» **What you are asked to do**
Copy all the lines of the data that include the word "least".

» **Plain-text document sources**
——

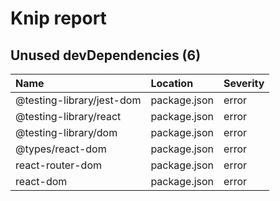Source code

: # Knip report

## Unused devDependencies (6)

| Name                      | Location     | Severity |
| :------------------------ | :----------- | :------- |
| @testing-library/jest-dom | package.json | error    |
| @testing-library/react    | package.json | error    |
| @testing-library/dom      | package.json | error    |
| @types/react-dom          | package.json | error    |
| react-router-dom          | package.json | error    |
| react-dom                 | package.json | error    |
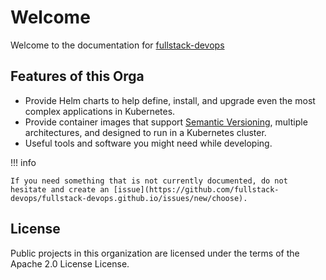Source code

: # Welcome

Welcome to the documentation for [fullstack-devops](https://github.com/fullstack-devops)

## Features of this Orga

- Provide Helm charts to help define, install, and upgrade even the most
  complex applications in Kubernetes.
- Provide container images that support
  [Semantic Versioning](https://semver.org/), multiple architectures, and
  designed to run in a Kubernetes cluster.
- Useful tools and software you might need while developing.

!!! info

    If you need something that is not currently documented, do not hesitate and create an [issue](https://github.com/fullstack-devops/fullstack-devops.github.io/issues/new/choose).

## License

Public projects in this organization are licensed under the terms of the Apache 2.0 License License.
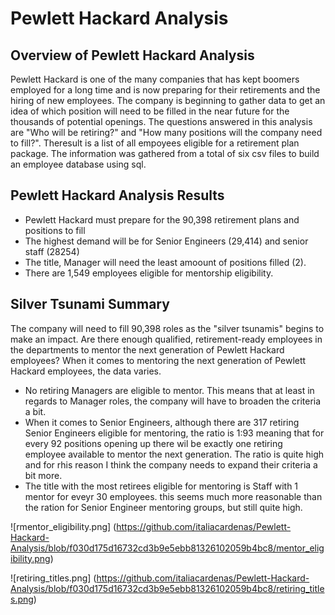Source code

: # Pewlett Hackard Analysis

## Overview of Pewlett Hackard Analysis
Pewlett Hackard is one of the many companies that has kept boomers employed for a long time and is now preparing for their retirements and the hiring of new employees. The company is beginning to gather data to get an idea of which position will need to be filled in the near future for the thousands of potential openings. The questions answered in this analysis are "Who will be retiring?" and "How many positions will the company need to fill?". Theresult is a list of all empoyees eligible for a retirement plan package. The information was gathered from a total of six csv files to build an employee database using sql.

## Pewlett Hackard Analysis Results 
* Pewlett Hackard must prepare for the 90,398 retirement plans and positions to fill
* The highest demand will be for Senior Engineers (29,414) and senior staff (28254)
* The title, Manager will need the least amoount of positions filled (2).
* There are 1,549 employees eligible for mentorship eligibility.


## Silver Tsunami Summary 

The company will need to fill 90,398 roles as the "silver tsunamis" begins to make an impact. Are there enough qualified, retirement-ready employees in the departments to mentor the next generation of Pewlett Hackard employees? When it comes to mentoring the next generation of Pewlett Hackard employees, the data varies. 

* No retiring Managers are eligible to mentor. This means that at least in regards to Manager roles, the company will have to broaden the criteria a bit. 
* When it comes to Senior Engineers, although there are 317 retiring Senior Engineers eligible for mentoring, the ratio is 1:93 meaning that for every 92 positions opening up there wil be exactly one retiring employee available to mentor the next generation. The ratio is quite high and for rhis reason I think the company needs to expand their criteria a bit more. 
* The title with the most retirees eligible for mentoring is Staff with 1 mentor for eveyr 30 employees. this seems much more reasonable than the ration for Senior Engineer mentoring groups, but still quite high.

![rmentor_eligibility.png]
(https://github.com/italiacardenas/Pewlett-Hackard-Analysis/blob/f030d175d16732cd3b9e5ebb81326102059b4bc8/mentor_eligibility.png)   
 
 ![retiring_titles.png]
 (https://github.com/italiacardenas/Pewlett-Hackard-Analysis/blob/f030d175d16732cd3b9e5ebb81326102059b4bc8/retiring_titles.png)

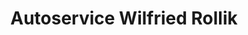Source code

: ---
title: "Autoservice Wilfried Rollik"
url: /kirchberg-an-der-murr/autoservice-wilfried-rollik/
shop: Autowerkstatt
---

——

» **Response to the exercise**
* The title, Manager will need the least amoount of positions filled (2).
* No retiring Managers are eligible to mentor. This means that at least in regards to Manager roles, the company will have to broaden the criteria a bit. 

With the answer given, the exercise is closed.